SEPTEMBER 23, 2007 - Draft horses inscribe a circle in the dust as they turn the crank that transforms sorghum stalks into a green juice that will shortly become a deep, rich molasses. I have never seen sorghum plants before and had always imagined it as a product of the Deep South of America - but here it is thriving just outside of Kalamazoo, Michigan. Yet another of the many surprises I still get after two years of questing for foods outside the supermarket system.
James and I are the guests of
Tillers International, a farm institute that trains both local and international youth in sustainable farming (they are presently building fencerows as wildlife habitat, known as hedgerows in Canada and the UK). Tillers is also building a museum to house a collection featuring centuries of American farm technology; a farmer-benefactor named Carroll Abbey spent 20 years amassing the tools through farm contacts he made from Pennsylvania to Nebraska.
"A curator from the Smithsonian came by and he was impressed," says executive director Dick Roosenberg. "It's not just willy-nilly; Abbey looked for very specific things. And he kept them in great conditions, too." The first wing of the museum is built of white oak "definitely from within a 100 miles of here," says Roosenberg, and it is wood-pegged rather than nailed.

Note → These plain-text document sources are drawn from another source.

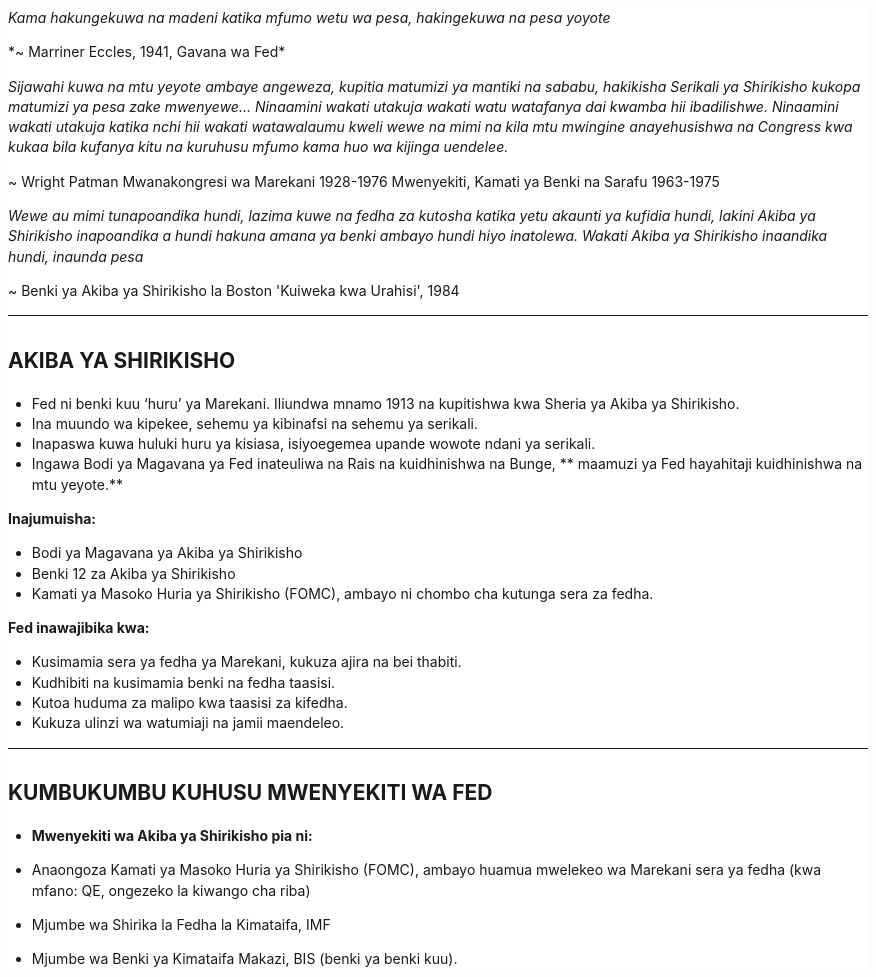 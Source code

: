 
*Kama hakungekuwa na madeni katika mfumo wetu wa pesa, hakingekuwa na pesa yoyote*

\*\~ Marriner Eccles, 1941, Gavana wa Fed\*

*Sijawahi kuwa na mtu yeyote ambaye angeweza, kupitia matumizi ya mantiki na sababu, hakikisha Serikali ya Shirikisho kukopa matumizi ya pesa zake mwenyewe… Ninaamini wakati utakuja wakati watu watafanya dai kwamba hii ibadilishwe. Ninaamini wakati utakuja katika nchi hii wakati watawalaumu kweli wewe na mimi na kila mtu mwingine anayehusishwa na Congress kwa kukaa bila kufanya kitu na kuruhusu mfumo kama huo wa kijinga uendelee.*

\~ Wright Patman Mwanakongresi wa Marekani 1928-1976 Mwenyekiti, Kamati ya Benki na Sarafu 1963-1975

*Wewe au mimi tunapoandika hundi, lazima kuwe na fedha za kutosha katika yetu akaunti ya kufidia hundi, lakini Akiba ya Shirikisho inapoandika a hundi hakuna amana ya benki ambayo hundi hiyo inatolewa. Wakati Akiba ya Shirikisho inaandika hundi, inaunda pesa*

\~ Benki ya Akiba ya Shirikisho la Boston 'Kuiweka kwa Urahisi', 1984

---

## AKIBA YA SHIRIKISHO

* Fed ni benki kuu ‘huru’ ya Marekani. Iliundwa mnamo 1913 na kupitishwa kwa Sheria ya Akiba ya Shirikisho.  
* Ina muundo wa kipekee, sehemu ya kibinafsi na sehemu ya serikali.  
* Inapaswa kuwa huluki huru ya kisiasa, isiyoegemea upande wowote ndani ya serikali.  
* Ingawa Bodi ya Magavana ya Fed inateuliwa na Rais na kuidhinishwa na Bunge, \*\* maamuzi ya Fed hayahitaji kuidhinishwa na mtu yeyote.\*\*

**Inajumuisha:**

* Bodi ya Magavana ya Akiba ya Shirikisho  
* Benki 12 za Akiba ya Shirikisho  
* Kamati ya Masoko Huria ya Shirikisho (FOMC), ambayo ni chombo cha kutunga sera za fedha.

**Fed inawajibika kwa:**

* Kusimamia sera ya fedha ya Marekani, kukuza ajira na bei thabiti.  
* Kudhibiti na kusimamia benki na fedha taasisi.  
* Kutoa huduma za malipo kwa taasisi za kifedha.  
* Kukuza ulinzi wa watumiaji na jamii maendeleo.

---

## KUMBUKUMBU KUHUSU MWENYEKITI WA FED

* **Mwenyekiti wa Akiba ya Shirikisho pia ni:**  
    
* Anaongoza Kamati ya Masoko Huria ya Shirikisho (FOMC), ambayo huamua mwelekeo wa Marekani sera ya fedha (kwa mfano: QE, ongezeko la kiwango cha riba)  
    
* Mjumbe wa Shirika la Fedha la Kimataifa, IMF  
    
* Mjumbe wa Benki ya Kimataifa Makazi, BIS (benki ya benki kuu).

But it's far more than just a museum; whether it's inventing a new plow for their own use or to inspire visiting farmers from Uganda, Tillers is using the collection as a laboratory for fossil-free innovation in the modern-day farming community.
The tools bring us back to sorghum. The horses were doing their thing for today's southwest Michigan Harvest Fest, where area families came out to see what local farmers had to offer.
Sorghum is a drought-resistant African grass (the ones at Tillers were about six feet high and fat like bamboo) that was introduced into the US in 1853, and was a very popular sweetener in the Midwest until the early 1900s, when glucose syrups took over. Because sorghum is high in iron, calcium and potassium, old-time doctors used to prescribe it to undernourished patients. If only modern medicine tasted so good!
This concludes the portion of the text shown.